Da humilhação à exaltação*

Quando eu era um piá de escola e me enchia o saco de ser quieto e discreto, eu acabava por fazer merdas que me deixavam com ainda mais vergonha de ser daquele jeito.

Por um dia ou dois, ficava cabisbaixo pelos cantos da escola durante o intervalo. Na sala, basicamente nada mudava. Ali era um lugar de relativo domínio, pois nada temia.

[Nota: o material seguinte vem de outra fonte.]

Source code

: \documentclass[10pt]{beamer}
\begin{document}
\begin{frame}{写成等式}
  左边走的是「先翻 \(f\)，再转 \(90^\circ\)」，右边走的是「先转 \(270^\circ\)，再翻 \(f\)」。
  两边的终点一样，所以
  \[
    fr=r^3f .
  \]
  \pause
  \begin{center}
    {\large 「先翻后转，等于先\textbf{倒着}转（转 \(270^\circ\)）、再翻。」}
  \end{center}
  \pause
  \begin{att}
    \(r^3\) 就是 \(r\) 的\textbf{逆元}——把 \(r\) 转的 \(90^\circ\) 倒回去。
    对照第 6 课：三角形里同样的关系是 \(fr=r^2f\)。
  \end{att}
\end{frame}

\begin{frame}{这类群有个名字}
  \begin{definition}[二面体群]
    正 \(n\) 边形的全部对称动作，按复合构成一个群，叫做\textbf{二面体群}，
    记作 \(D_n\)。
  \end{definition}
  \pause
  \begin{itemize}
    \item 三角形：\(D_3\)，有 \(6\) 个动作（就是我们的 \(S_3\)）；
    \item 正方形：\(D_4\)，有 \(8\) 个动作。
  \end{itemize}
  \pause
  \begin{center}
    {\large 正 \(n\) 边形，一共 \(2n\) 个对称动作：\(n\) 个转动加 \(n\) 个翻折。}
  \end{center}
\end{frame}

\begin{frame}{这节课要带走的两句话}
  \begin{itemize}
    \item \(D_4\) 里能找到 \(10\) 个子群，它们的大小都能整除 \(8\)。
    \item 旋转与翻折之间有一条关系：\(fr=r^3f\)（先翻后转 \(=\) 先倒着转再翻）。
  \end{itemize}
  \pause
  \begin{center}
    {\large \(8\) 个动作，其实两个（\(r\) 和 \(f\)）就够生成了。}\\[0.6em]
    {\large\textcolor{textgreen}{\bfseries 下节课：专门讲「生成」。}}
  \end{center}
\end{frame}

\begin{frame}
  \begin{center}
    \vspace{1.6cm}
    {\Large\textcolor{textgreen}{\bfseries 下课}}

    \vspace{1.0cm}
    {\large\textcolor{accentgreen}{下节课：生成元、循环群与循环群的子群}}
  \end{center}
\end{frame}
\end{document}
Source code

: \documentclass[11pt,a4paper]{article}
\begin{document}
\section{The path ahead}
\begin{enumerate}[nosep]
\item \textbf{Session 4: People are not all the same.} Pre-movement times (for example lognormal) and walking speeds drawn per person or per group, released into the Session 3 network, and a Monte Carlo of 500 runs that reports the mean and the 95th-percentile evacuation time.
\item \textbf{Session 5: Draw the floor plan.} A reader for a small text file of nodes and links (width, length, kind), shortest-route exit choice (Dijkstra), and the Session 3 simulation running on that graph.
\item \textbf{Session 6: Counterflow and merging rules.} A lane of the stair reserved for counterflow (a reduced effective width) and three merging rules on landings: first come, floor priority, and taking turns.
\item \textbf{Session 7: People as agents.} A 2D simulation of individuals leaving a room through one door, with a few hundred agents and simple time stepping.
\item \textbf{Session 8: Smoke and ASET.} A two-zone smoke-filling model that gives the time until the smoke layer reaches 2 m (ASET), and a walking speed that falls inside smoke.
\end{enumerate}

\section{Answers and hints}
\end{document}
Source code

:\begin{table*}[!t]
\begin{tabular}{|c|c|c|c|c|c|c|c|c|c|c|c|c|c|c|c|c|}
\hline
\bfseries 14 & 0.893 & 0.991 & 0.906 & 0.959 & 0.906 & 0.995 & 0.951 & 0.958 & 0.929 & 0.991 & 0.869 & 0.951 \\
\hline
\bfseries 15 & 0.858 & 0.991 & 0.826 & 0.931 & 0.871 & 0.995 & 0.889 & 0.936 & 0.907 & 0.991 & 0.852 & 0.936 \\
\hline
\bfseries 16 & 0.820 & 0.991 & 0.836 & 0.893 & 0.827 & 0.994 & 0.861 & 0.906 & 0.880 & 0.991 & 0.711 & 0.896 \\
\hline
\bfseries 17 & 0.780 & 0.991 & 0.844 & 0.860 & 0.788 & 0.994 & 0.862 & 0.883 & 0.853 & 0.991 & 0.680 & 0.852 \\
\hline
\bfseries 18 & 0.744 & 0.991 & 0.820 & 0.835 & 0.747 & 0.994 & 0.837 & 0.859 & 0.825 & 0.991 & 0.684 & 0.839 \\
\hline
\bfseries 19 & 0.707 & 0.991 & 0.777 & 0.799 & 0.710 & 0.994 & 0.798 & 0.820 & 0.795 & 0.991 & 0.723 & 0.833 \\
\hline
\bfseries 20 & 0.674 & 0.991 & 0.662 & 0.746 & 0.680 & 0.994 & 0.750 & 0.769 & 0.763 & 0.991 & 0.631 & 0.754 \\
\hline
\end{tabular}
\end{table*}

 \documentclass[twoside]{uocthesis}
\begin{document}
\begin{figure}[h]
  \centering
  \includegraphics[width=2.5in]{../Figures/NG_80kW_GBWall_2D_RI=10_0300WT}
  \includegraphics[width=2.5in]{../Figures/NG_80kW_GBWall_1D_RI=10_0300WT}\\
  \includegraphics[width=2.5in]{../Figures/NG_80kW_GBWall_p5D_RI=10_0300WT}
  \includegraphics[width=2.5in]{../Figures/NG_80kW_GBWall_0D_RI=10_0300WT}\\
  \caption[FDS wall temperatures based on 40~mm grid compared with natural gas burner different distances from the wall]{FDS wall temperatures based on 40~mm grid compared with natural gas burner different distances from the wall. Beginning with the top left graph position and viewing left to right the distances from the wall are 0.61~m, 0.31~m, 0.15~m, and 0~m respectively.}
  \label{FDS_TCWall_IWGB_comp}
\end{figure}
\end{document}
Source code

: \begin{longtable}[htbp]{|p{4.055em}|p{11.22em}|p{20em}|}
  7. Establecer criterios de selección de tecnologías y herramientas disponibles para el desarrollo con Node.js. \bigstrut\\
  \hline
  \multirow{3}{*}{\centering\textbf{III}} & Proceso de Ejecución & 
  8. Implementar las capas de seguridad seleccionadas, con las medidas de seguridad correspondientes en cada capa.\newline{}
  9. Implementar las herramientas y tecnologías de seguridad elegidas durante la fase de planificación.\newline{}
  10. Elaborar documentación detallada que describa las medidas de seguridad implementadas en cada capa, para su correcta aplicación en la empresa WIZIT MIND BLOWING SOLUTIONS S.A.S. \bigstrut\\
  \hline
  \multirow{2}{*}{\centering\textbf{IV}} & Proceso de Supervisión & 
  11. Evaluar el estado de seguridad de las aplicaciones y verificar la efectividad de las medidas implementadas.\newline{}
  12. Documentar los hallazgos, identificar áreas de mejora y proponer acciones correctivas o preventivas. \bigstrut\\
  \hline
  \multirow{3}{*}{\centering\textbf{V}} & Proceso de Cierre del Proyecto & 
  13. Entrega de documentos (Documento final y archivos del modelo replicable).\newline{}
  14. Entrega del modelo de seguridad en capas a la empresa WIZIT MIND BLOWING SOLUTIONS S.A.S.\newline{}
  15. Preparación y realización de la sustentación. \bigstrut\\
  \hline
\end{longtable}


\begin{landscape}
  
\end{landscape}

Às vezes só participava menos das aulas, envergonhado por não conseguir e nem saber como ser um menino bacana.

Depois essa vontade de sumir passava e voltava a conversar com os amiguinhos, colocava-me a disposição das partidinhas de futsal para ser goleiro (óbvio), brincava com outras crianças, tentando me misturar naquele ambiente infanto-juvenil que me parecia tão hostil e cruel.

Jefferson era o CDF, ou “cu de ferro”, porque não levantava nunca da carteira para nada, ou seja, assistia a todas as aulas com atenção e disciplina. Esta alcunha que recebi, logicamente, na quinta série (é lá que aprendemos a levar porrada da vida sem dó), acompanhou-me até o início do então segundo grau, quando os estudiosos eram finalmente exaltados e premiados com vagas na universidade.

Curiosamente, hoje é legal ser “Nerd”, um anglicismo adotado no Brasil que ganhou status por definir os jovens que sabem muito sobre muitas coisas diferentes, principalmente Ciências, História e Física. Ganhamos até uma “Sitcon” só nossa, a Big Bang Theory, onde nerds esquisitões, mas super inteligentes performam suas habilidades intelectuais com muito humor e fofura.

Pois é, diz em algum lugar da Bíblia que “os humilhados serão exaltados”, e não é que (pelo menos esta parte) era verdade?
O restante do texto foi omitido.